Cluster using xtreg or vce

Hania ElBanhawi

Join Date: Jan 2022

Posts: 9
#1

Cluster using xtreg or vce

04 Jan 2022, 07:48

Hello,

I am analysing a dataset to understand the relationship of a variable ind on the outcome y, which may include clustering at state-level. I am confused about the difference between using xtreg re and xtreg re vce(cluster state). When I only use xtreg re (see below) the SEs are smaller than the adjusted OLS with cluster-robust SEs using vce(cluster state), which I understand should be the opposite? here's my code:

regress y ind smoke i.edu i.inc sex years, vce(cluster state)
xtset state
xtreg y ind smoke i.edu i.inc sex years

Should I be including vce(cluster state) again after my xtreg?
NOTE this is not panel data, it is cross-sectional.

Thank you,
Hania

Last edited by Hania ElBanhawi; 04 Jan 2022, 07:50.
Tags: None
Carlo Lazzaro

Join Date: Apr 2014

Posts: 17707
#2

04 Jan 2022, 08:16

Hania:
welcome to this forum.
Are you dealing with a cross-sectional or panel datsets? Only the latter needs -xtset-ting your data and then go -xtreg-.
Conversely, if your dataset is cross-sectional, you should go -regress- (assuming that you regressand is continuous).
In addition, both commands allows clustered standard errors (which is in fact clustered-robust under -xtreg-); however, you shoud have at least 30 clusters to make it works properly.
The usual aside is to read and act on the FAQ when posting.

Kind regards,
Carlo
(Stata 19.0)
Comment
Hania ElBanhawi

Join Date: Jan 2022

Posts: 9
#3

04 Jan 2022, 11:25

Hello Carlo,

Thank you for your response! I am dealing with a cross sectional dataset with clustering (50 US states).
Thank you as well for the warm welcome and the pointer to the FAQ's.

Hania
Comment
Carlo Lazzaro

Join Date: Apr 2014

Posts: 17707
#4

04 Jan 2022, 11:32

Hania:
you should go -regress- with standard errors clustered on US States:

Code:

regress <depvar> <indepvars> <potential_controls>, vce(cluster US_states)

Kind regards,
Carlo
(Stata 19.0)
Comment
Jeff Wooldridge

Join Date: Apr 2014

Posts: 2160
#5

05 Jan 2022, 08:23

Just to clarify: As a general rule, it is permissible to use random effects estimators when you have a cluster structure that is not a panel data structure. In fact, the random effects variance-covariance matrix is a bit more believable because there cannot be serial correlation as in a panel data setting. But if one does this, it is only fair to compare cluster-robust standard errors in both cases. In my experience, using vce(cluster id) for OLS but the nonrobust standard errors for RE leads to just what Hania found: the nonrobust standard errors from RE are smaller. It doesn't have to be that way, but assuming all of the GLS assumptions are true often biases the standard errors downward. So xtreg y x1 ... xK, re vce(cluster id) should be used with panel data or other clustering.

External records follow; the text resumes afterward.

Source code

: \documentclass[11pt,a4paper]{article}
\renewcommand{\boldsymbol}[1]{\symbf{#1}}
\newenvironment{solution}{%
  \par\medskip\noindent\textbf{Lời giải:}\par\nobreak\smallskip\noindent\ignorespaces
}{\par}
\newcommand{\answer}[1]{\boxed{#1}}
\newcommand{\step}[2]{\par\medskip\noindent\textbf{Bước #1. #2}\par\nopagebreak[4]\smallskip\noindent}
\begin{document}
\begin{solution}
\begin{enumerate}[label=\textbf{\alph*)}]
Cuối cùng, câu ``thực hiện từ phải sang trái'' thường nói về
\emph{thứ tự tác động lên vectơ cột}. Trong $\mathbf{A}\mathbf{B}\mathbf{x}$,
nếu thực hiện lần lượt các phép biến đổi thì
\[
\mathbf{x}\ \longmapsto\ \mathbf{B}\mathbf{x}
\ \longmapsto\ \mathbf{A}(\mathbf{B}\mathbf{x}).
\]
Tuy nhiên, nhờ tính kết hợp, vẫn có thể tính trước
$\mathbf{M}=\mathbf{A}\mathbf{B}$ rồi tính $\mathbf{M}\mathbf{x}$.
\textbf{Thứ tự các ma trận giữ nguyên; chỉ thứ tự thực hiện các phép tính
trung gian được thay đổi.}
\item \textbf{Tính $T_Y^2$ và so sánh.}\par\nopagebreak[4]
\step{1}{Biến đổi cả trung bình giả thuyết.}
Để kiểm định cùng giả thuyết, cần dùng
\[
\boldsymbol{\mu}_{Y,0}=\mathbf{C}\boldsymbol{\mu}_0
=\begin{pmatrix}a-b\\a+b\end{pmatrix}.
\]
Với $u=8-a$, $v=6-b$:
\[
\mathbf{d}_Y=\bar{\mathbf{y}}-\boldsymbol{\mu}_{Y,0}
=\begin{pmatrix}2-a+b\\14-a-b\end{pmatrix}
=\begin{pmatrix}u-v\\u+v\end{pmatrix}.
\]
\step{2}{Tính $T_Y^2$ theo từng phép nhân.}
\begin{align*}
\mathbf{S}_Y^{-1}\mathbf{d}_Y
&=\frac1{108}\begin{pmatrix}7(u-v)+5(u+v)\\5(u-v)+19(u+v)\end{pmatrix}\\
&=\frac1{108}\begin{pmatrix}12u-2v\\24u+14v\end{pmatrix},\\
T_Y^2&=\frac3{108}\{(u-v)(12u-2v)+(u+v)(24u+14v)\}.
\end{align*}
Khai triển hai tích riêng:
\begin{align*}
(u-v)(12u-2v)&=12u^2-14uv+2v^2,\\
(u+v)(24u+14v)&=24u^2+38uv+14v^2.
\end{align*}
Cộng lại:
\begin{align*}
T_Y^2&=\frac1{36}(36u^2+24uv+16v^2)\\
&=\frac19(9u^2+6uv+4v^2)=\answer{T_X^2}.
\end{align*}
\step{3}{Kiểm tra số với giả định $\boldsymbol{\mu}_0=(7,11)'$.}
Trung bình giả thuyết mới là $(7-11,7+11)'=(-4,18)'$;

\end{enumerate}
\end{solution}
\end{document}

Having said that, if you have a large cross section with not so many states -- in the U.S., G = 50 states -- then you shouldn't use random effects. Ideally, you would include state fixed effects, but if you're studying a policy that changes only at the state level then you can't include stage fixed effects. In the end, you should use Carlo's suggestion. But be cautioned that N > 30 might not be enough for clustering to work well if you have large group sizes. How many individuals do you have per state, on average?
2 likes
Comment
Hania ElBanhawi

Join Date: Jan 2022

Posts: 9
#6

05 Jan 2022, 11:42

Thank you Carlo and Jeff for your insights!

I am using a cross-sectional dataset for just one year, with the average cluster size being 2,955.7. I have 50 states - would you say that's not enough to use random effects?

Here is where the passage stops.